Plain-text document sources
━━━━━━
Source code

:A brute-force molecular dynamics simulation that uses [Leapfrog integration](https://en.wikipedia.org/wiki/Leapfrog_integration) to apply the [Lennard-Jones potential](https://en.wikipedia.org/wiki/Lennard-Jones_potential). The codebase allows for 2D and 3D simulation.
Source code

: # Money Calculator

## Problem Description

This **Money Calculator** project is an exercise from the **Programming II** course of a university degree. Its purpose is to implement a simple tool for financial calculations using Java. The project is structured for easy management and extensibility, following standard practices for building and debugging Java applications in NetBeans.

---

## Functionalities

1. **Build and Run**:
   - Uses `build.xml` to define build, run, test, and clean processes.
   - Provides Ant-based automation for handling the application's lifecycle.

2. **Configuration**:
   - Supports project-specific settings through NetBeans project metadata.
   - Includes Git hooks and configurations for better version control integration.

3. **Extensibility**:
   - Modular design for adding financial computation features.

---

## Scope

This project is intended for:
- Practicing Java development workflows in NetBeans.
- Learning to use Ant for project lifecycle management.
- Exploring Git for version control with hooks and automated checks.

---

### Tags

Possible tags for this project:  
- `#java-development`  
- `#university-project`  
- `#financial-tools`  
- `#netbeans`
━━━━━━
Problem –
For this exercise, repeat the data above exactly.

Task solution –
Source code

:A brute-force molecular dynamics simulation that uses [Leapfrog integration](https://en.wikipedia.org/wiki/Leapfrog_integration) to apply the [Lennard-Jones potential](https://en.wikipedia.org/wiki/Lennard-Jones_potential). The codebase allows for 2D and 3D simulation.
Source code

: # Money Calculator

## Problem Description

This **Money Calculator** project is an exercise from the **Programming II** course of a university degree. Its purpose is to implement a simple tool for financial calculations using Java. The project is structured for easy management and extensibility, following standard practices for building and debugging Java applications in NetBeans.

---

## Functionalities

1. **Build and Run**:
   - Uses `build.xml` to define build, run, test, and clean processes.
   - Provides Ant-based automation for handling the application's lifecycle.

2. **Configuration**:
   - Supports project-specific settings through NetBeans project metadata.
   - Includes Git hooks and configurations for better version control integration.

3. **Extensibility**:
   - Modular design for adding financial computation features.

---

## Scope

This project is intended for:
- Practicing Java development workflows in NetBeans.
- Learning to use Ant for project lifecycle management.
- Exploring Git for version control with hooks and automated checks.

---

### Tags

Possible tags for this project:  
- `#java-development`  
- `#university-project`  
- `#financial-tools`  
- `#netbeans`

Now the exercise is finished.